Showing posts with label funerals. Show all posts
Showing posts with label funerals. Show all posts

Sunday, May 19, 2019

A Last Testament


The last testament. 
 
A stream of conscious babble of things still ever present on my mind.  A testament to the woman that was, a testament to the woman whose reach is farther than her earthly life.

With thanks for her, with thanks for my family, my children, their spouses and the all the friends who have reached out to us over the last days.  

In my eulogy to Marty I talked about her role as an educator, before and after the strokes.  So much of what I know, so much of what I am comes from Marty.  We got married at 21….really pretty young…..and I was still growing up so Marty, in essence picked up where Bettye and Larry left off and she raised me too.

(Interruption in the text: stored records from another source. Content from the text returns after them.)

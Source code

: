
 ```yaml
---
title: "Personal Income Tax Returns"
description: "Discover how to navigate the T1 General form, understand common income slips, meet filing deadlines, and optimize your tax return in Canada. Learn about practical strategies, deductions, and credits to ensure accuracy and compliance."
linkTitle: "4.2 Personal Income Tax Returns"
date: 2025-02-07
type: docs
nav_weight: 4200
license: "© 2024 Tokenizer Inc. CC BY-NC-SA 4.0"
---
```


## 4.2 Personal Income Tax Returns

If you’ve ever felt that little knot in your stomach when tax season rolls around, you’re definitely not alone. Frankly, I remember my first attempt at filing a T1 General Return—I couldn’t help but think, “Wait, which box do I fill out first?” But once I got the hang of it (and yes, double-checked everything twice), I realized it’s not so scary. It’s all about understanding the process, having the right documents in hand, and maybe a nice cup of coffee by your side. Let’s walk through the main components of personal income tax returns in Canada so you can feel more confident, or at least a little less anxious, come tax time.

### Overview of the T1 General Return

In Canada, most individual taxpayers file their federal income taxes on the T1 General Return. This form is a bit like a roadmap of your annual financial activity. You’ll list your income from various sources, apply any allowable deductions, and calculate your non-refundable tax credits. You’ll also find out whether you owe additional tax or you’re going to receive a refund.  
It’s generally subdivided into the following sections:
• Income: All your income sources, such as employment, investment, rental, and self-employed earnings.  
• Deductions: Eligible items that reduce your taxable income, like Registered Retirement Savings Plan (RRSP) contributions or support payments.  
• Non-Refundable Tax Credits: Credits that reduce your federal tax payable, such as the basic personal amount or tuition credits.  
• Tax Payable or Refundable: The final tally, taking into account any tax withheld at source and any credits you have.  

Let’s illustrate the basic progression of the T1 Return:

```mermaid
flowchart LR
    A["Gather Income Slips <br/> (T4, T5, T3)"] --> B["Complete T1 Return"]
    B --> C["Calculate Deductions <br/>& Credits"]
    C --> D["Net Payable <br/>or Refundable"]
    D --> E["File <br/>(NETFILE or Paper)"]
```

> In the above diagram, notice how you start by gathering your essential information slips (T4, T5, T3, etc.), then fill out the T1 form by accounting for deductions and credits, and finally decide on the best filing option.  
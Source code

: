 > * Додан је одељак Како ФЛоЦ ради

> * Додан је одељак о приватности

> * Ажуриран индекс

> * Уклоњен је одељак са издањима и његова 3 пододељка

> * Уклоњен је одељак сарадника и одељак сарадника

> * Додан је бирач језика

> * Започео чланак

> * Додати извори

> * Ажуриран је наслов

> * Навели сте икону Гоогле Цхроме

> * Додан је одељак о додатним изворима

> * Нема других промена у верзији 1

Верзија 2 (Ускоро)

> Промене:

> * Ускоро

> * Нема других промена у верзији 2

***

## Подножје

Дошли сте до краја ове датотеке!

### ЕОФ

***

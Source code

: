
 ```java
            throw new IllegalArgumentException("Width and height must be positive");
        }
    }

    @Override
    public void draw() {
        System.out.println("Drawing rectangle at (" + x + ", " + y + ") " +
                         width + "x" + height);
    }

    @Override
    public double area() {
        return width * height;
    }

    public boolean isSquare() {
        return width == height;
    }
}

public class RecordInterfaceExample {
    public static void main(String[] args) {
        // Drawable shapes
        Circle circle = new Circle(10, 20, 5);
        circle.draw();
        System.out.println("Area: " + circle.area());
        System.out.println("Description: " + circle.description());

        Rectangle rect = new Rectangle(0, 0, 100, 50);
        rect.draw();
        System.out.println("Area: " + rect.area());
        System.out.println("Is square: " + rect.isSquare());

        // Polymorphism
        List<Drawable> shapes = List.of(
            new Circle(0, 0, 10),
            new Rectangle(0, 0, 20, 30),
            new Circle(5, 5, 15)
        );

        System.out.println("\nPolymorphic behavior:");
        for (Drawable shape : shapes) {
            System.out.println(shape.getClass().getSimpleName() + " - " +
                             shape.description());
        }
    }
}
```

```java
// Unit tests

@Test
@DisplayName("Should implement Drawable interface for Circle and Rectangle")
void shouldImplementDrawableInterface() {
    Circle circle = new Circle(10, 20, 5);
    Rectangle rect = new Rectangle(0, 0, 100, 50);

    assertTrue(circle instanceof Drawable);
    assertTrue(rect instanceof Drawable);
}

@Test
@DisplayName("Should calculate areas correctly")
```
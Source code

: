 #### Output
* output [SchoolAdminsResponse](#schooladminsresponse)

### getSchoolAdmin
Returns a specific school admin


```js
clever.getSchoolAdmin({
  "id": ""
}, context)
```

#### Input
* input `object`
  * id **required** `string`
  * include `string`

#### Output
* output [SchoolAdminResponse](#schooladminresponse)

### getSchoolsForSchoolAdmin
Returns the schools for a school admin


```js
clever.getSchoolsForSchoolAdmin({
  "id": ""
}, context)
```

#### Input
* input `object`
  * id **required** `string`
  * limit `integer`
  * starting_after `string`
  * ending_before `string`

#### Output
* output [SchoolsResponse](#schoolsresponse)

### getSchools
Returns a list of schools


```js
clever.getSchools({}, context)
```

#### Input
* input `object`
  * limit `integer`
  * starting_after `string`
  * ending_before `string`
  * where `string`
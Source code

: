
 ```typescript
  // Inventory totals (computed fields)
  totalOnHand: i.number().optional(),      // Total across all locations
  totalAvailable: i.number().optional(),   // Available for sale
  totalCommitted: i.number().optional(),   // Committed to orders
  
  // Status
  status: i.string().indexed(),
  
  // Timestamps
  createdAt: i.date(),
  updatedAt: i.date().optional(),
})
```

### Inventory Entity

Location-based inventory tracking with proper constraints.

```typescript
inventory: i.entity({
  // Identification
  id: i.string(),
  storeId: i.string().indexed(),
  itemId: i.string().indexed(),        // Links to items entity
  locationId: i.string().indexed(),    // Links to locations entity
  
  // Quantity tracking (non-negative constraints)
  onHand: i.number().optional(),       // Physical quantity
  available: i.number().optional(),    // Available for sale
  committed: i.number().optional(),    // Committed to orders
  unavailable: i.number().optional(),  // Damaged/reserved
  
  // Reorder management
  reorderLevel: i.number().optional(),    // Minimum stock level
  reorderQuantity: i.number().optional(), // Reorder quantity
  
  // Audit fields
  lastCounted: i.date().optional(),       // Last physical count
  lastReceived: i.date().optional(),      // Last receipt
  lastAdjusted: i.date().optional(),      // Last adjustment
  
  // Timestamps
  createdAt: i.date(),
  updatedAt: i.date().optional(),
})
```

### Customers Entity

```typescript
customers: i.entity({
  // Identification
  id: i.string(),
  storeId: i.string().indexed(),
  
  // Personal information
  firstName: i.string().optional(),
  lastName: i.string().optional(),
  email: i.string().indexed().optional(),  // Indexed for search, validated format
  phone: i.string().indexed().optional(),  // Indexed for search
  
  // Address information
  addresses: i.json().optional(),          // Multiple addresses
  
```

Marty taught me, or at least tried to teach me to live in the moment.  As is apparent, that is easier said than done and even when you think you have learned the lesson….nope, not really, it’s a struggle.

Marty taught me that we, as human beings, can adapt to almost anything.  I thought there is no way I could care for anyone, much less, my wife, who was supposed to be caring for me.  I was wrong.  I learned, I adapted, I figured stuff out, so can you.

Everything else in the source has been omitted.